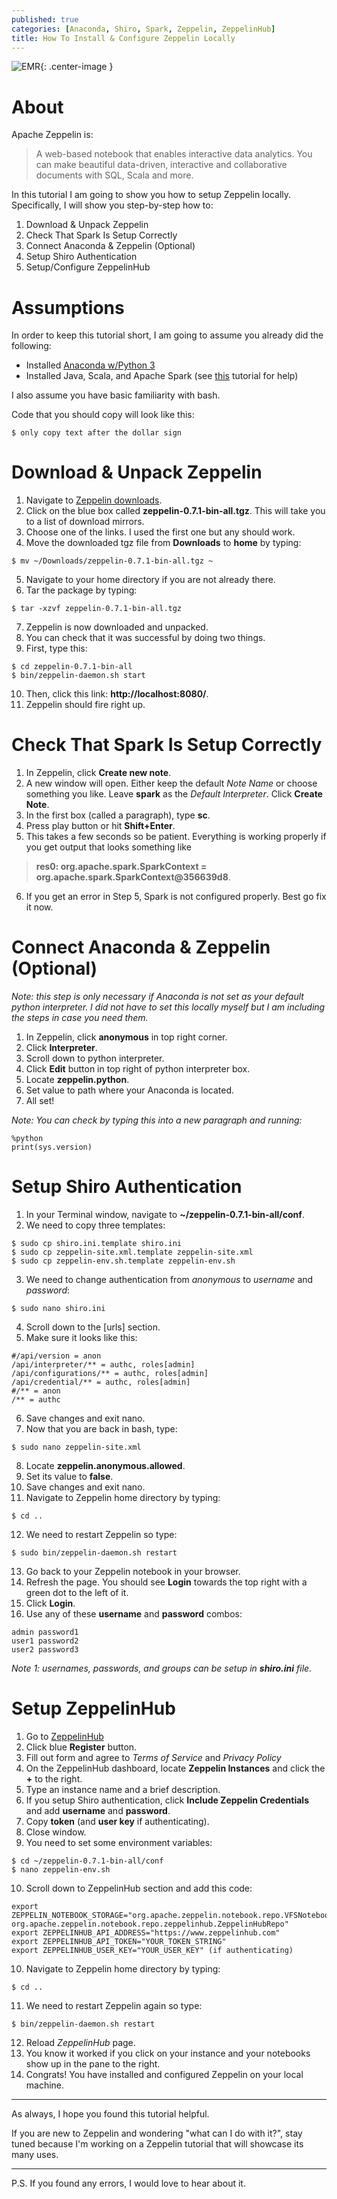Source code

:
 ```yaml
---
published: true
categories: [Anaconda, Shiro, Spark, Zeppelin, ZeppelinHub]
title: How To Install & Configure Zeppelin Locally
---
```


![EMR](/assets/images/zeppelin.jpg?raw=true){: .center-image }

# About
Apache Zeppelin is:
>A web-based notebook that enables interactive data analytics. You can make beautiful data-driven, interactive and collaborative documents with SQL, Scala and more.

In this tutorial I am going to show you how to setup Zeppelin locally. Specifically, I will show you step-by-step how to: 
1. Download & Unpack Zeppelin
2. Check That Spark Is Setup Correctly
2. Connect Anaconda & Zeppelin (Optional)
2. Setup Shiro Authentication 
3. Setup/Configure ZeppelinHub

# Assumptions
In order to keep this tutorial short, I am going to assume you already did the following:
- Installed [Anaconda w/Python 3](https://www.continuum.io/downloads)
- Installed Java, Scala, and Apache Spark (see [this](https://medium.com/@josemarcialportilla/installing-scala-and-apache-spark-on-mac-os-837ae57d283f) tutorial for help)

I also assume you have basic familiarity with bash.

Code that you should copy will look like this:  
```
$ only copy text after the dollar sign
```

# Download & Unpack Zeppelin
1. Navigate to [Zeppelin downloads](http://zeppelin.apache.org/download.html).
2. Click on the blue box called **zeppelin-0.7.1-bin-all.tgz**. This will take you to a list of download mirrors.
3. Choose one of the links. I used the first one but any should work.
4. Move the downloaded tgz file from **Downloads** to **home** by typing:
```
$ mv ~/Downloads/zeppelin-0.7.1-bin-all.tgz ~
```
5. Navigate to your home directory if you are not already there.
6. Tar the package by typing:
```
$ tar -xzvf zeppelin-0.7.1-bin-all.tgz
```
7. Zeppelin is now downloaded and unpacked. 
8. You can check that it was successful by doing two things.
9. First, type this:
```
$ cd zeppelin-0.7.1-bin-all
$ bin/zeppelin-daemon.sh start
```
10. Then, click this link: **http://localhost:8080/**.
11. Zeppelin should fire right up.

# Check That Spark Is Setup Correctly
1. In Zeppelin, click **Create new note**.
2. A new window will open. Either keep the default *Note Name* or choose something you like. Leave **spark** as the *Default Interpreter*. Click **Create Note**.
3. In the first box (called a paragraph), type **sc**.
4. Press play button or hit **Shift+Enter**.
5. This takes a few seconds so be patient. Everything is working properly if you get output that looks something like 
>**res0: org.apache.spark.SparkContext = org.apache.spark.SparkContext@356639d8**.
6. If you get an error in Step 5, Spark is not configured properly. Best go fix it now.

# Connect Anaconda & Zeppelin (Optional)
*Note: this step is only necessary if Anaconda is not set as your default python interpreter. I did not have to set this locally myself but I am including the steps in case you need them.* 

1. In Zeppelin, click **anonymous** in top right corner.
2. Click **Interpreter**.
3. Scroll down to python interpreter.
4. Click **Edit** button in top right of python interpreter box.
5. Locate **zeppelin.python**.
6. Set value to path where your Anaconda is located.
7. All set!

*Note: You can check by typing this into a new paragraph and running:* 
```
%python
print(sys.version)
```

# Setup Shiro Authentication
1. In your Terminal window, navigate to **~/zeppelin-0.7.1-bin-all/conf**.
2. We need to copy three templates:
```
$ sudo cp shiro.ini.template shiro.ini
$ sudo cp zeppelin-site.xml.template zeppelin-site.xml
$ sudo cp zeppelin-env.sh.template zeppelin-env.sh
```  
3. We need to change authentication from *anonymous* to *username* and *password*:
```
$ sudo nano shiro.ini
```
4. Scroll down to the [urls] section. 
5. Make sure it looks like this:  
```
#/api/version = anon
/api/interpreter/** = authc, roles[admin]
/api/configurations/** = authc, roles[admin]
/api/credential/** = authc, roles[admin]
#/** = anon 
/** = authc
```
6. Save changes and exit nano.
7. Now that you are back in bash, type:
```
$ sudo nano zeppelin-site.xml
```
8. Locate **zeppelin.anonymous.allowed**.
9. Set its value to **false**.
10. Save changes and exit nano.
11. Navigate to Zeppelin home directory by typing:
```
$ cd ..
```
12. We need to restart Zeppelin so type:
```
$ sudo bin/zeppelin-daemon.sh restart
```
13. Go back to your Zeppelin notebook in your browser.
14. Refresh the page. You should see **Login** towards the top right with a green dot to the left of it.
15. Click **Login**.
16. Use any of these **username** and **password** combos:
```
admin password1
user1 password2
user2 password3
```  
*Note 1: usernames, passwords, and groups can be setup in **shiro.ini** file.*

# Setup ZeppelinHub
1. Go to [ZeppelinHub](https://www.zeppelinhub.com/)
2. Click blue **Register** button.
3. Fill out form and agree to *Terms of Service* and *Privacy Policy*
4. On the ZeppelinHub dashboard, locate **Zeppelin Instances** and click the **+** to the right.
5. Type an instance name and a brief description.
6. If you setup Shiro authentication, click **Include Zeppelin Credentials** and add **username** and **password**.
7. Copy **token** (and **user key** if authenticating).
8. Close window.
9. You need to set some environment variables:
```
$ cd ~/zeppelin-0.7.1-bin-all/conf
$ nano zeppelin-env.sh
```
10. Scroll down to ZeppelinHub section and add this code:  
```    
export ZEPPELIN_NOTEBOOK_STORAGE="org.apache.zeppelin.notebook.repo.VFSNotebookRepo, org.apache.zeppelin.notebook.repo.zeppelinhub.ZeppelinHubRepo"
export ZEPPELINHUB_API_ADDRESS="https://www.zeppelinhub.com"
export ZEPPELINHUB_API_TOKEN="YOUR_TOKEN_STRING"
export ZEPPELINHUB_USER_KEY="YOUR_USER_KEY" (if authenticating)
```
10. Navigate to Zeppelin home directory by typing:
```
$ cd ..
```  

11. We need to restart Zeppelin again so type: 

```
$ bin/zeppelin-daemon.sh restart
```  
12. Reload *ZeppelinHub* page.
13. You know it worked if you click on your instance and your notebooks show up in the pane to the right.
14. Congrats! You have installed and configured Zeppelin on your local machine.

---

As always, I hope you found this tutorial helpful. 

If you are new to Zeppelin and wondering "what can I do with it?", stay tuned because I'm working on a Zeppelin tutorial that will showcase its many uses.

---
P.S. If you found any errors, I would love to hear about it.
■ ■ ■ ■ ■
Could you filter the entries above for lines holding the string "properly" and copy them?

5. This takes a few seconds so be patient. Everything is working properly if you get output that looks something like 
6. If you get an error in Step 5, Spark is not configured properly. Best go fix it now.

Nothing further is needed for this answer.